But Reuben Hersh of the University of New Mexico isn’t convinced that studies like these logically destroy the Platonic notion of an intuitive faculty to perceive mathematics. Nevertheless, he rejects the Platonic view, arguing instead that mathematics is a product of human culture, not fundamentally different from other human creations like music or law or money.

The challenge, he admits, is to explain why it is that mathematical statements can be definitively true or false, not subject to taste or whim. With simple statements like “2 + 2 = 4,” this is because of the connection between mathematics and physics, he says. Such a statement describes, for example, the way that coins or buttons behave. For more abstract statements that are further removed from the physical world, he points to the structure of our brains and our penchant for logic.

But Mazur finds that explanation unsatisfying. “We should keep an eye on the stealth word ‘our,’” he writes. “Is the we meant to be each and every one of us, given our separate and perhaps differing and often faulty faculties?” In this case, mathematics itself has to vary as individuals do.

On the other hand, if “we” means a kind of abstraction of our individual capabilities — the common thing that binds us together without actually being any of us — he says that we are verging back toward the Platonic notion of a realm of abstract ideas.

But the notion of invention also captures something true about the experience of doing mathematics, in his view. “At times,” he says, “I seem to be engaged in an analysis of my thought processes or other people’s thought processes while doing mathematics.” All aspects of these experiences, he argues, need to be included in these discussions.
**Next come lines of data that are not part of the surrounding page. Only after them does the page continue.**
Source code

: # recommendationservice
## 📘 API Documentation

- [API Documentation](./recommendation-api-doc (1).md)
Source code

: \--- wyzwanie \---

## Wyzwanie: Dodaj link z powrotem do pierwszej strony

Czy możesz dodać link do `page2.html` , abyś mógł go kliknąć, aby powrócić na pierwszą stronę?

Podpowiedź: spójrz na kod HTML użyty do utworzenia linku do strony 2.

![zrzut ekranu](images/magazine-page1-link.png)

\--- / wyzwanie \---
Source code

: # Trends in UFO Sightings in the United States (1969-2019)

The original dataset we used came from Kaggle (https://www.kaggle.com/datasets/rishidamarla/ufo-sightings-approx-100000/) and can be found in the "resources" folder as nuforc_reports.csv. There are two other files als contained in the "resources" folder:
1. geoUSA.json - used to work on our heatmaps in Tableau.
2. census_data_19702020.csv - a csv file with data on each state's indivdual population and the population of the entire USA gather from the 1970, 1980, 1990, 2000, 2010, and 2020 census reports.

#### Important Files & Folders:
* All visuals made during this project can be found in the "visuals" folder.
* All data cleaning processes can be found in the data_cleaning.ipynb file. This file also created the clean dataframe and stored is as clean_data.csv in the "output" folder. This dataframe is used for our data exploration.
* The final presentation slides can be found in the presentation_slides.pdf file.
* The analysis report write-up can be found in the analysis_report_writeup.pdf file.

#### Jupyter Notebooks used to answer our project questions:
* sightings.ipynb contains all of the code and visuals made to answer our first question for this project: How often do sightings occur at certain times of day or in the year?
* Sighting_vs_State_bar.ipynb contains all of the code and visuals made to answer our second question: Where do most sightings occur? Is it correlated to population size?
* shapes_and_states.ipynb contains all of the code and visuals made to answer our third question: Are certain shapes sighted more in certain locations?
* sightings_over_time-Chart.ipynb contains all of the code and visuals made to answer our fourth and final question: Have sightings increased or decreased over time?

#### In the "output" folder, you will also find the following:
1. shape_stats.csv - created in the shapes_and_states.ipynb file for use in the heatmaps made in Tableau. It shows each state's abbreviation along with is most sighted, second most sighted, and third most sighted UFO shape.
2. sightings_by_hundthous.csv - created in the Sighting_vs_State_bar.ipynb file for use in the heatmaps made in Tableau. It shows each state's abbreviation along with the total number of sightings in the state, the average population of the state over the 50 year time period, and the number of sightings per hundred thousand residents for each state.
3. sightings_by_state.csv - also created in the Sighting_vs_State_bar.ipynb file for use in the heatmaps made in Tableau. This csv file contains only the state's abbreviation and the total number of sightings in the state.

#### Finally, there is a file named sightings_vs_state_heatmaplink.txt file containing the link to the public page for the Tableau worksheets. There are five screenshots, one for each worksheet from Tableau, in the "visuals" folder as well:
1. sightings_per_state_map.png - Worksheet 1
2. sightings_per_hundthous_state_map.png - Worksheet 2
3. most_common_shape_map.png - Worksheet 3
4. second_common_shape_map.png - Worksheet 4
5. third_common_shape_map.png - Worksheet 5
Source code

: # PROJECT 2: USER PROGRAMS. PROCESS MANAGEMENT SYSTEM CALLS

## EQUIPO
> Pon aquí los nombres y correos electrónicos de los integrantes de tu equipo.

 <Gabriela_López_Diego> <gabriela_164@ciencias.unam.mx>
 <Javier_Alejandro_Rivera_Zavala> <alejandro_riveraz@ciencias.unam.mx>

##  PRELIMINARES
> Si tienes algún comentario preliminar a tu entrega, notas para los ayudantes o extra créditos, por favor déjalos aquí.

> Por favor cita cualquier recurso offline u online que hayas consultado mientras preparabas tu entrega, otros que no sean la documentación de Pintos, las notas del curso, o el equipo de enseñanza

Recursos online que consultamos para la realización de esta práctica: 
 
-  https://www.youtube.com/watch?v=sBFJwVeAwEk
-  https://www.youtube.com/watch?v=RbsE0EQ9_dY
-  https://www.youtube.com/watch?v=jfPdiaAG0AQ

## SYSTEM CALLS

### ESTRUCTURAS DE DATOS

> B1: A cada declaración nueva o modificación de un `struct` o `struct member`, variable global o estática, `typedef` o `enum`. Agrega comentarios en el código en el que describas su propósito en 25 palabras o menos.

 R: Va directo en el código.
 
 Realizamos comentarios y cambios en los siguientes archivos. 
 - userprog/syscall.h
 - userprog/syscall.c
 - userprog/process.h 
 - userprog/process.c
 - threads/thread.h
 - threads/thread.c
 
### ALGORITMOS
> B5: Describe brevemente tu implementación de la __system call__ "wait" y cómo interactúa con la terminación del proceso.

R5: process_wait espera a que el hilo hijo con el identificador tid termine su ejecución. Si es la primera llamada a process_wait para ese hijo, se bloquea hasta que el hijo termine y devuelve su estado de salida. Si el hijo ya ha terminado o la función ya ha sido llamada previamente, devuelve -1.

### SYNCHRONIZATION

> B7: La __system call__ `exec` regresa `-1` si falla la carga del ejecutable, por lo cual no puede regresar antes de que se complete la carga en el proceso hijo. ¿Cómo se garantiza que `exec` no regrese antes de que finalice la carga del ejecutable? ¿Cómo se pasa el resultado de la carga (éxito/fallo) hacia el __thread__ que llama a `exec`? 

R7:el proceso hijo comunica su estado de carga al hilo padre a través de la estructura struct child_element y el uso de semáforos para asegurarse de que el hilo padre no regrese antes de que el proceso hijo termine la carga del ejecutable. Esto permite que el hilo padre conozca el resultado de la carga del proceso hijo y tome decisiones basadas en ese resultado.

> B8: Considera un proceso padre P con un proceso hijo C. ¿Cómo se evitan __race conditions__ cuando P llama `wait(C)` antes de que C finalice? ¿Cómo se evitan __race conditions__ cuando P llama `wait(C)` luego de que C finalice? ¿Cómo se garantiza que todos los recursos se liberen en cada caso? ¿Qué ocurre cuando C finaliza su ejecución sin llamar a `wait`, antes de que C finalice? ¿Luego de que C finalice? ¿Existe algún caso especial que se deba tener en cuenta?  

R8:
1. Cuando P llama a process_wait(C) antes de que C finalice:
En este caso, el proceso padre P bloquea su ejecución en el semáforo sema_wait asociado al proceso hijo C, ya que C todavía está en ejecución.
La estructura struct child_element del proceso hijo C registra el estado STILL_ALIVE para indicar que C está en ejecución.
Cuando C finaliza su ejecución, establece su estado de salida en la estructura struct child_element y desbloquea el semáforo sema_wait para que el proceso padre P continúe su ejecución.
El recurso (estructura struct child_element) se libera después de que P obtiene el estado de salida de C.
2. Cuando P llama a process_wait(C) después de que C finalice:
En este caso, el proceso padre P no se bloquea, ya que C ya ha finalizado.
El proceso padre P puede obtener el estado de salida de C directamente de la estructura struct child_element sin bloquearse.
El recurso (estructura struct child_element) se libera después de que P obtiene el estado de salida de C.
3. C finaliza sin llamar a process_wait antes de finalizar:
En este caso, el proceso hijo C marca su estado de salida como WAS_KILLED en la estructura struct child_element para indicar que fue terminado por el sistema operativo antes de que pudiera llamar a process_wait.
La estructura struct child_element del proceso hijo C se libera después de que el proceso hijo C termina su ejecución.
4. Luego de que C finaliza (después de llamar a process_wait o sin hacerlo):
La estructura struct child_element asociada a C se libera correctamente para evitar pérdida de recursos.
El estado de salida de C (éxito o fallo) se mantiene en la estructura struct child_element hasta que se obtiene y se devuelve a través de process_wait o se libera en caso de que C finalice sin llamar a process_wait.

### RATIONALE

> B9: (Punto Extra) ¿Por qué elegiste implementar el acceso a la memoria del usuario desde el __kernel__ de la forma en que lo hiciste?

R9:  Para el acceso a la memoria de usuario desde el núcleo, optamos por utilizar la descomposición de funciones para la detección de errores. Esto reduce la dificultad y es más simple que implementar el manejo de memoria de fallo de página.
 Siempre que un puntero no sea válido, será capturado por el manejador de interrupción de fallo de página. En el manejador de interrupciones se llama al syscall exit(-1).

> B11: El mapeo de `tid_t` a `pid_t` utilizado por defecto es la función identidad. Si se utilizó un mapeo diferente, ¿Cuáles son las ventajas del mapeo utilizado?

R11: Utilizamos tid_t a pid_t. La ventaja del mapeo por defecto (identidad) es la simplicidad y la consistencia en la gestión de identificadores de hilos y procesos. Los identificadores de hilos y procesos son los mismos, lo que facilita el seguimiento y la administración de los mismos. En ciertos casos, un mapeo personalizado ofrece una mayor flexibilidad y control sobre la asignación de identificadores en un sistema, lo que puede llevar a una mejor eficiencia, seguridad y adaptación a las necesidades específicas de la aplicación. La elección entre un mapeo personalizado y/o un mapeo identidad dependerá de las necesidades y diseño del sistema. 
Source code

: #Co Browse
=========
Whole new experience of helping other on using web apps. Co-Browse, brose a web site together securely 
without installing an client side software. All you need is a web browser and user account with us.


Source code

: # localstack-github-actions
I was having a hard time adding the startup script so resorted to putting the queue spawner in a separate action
“One thing is — I believe — incontestable,” he writes. “If you engage in mathematics long enough, you bump into The Question, and it won’t just go away. If we wish to pay homage to the passionate felt experience that makes it so wonderful to think mathematics, we had better pay attention to it.”


References:

Hersh, R. 2008. On Platonism. European Mathematical Society Newsletter (June). http://www.ems-ph.org/journals/journal.php?jrn=news .

Mazur, B. 2008. Mathematical Platonism and its Opposites. European Mathematical Society Newsletter (June). http://www.ems-ph.org/journals/journal.php?jrn=news.

Persson, U. 2008. On Platonism. European Mathematical Society Newsletter (June). http://www.math.chalmers.se/Platonism/platonism.pdf.

Davies, E.B. 2007. Let Platonism Die. European Mathematical Society Newsletter (June). http://www.ems-ph.org/journals/newsletter/pdf/2007-06-64.pdf.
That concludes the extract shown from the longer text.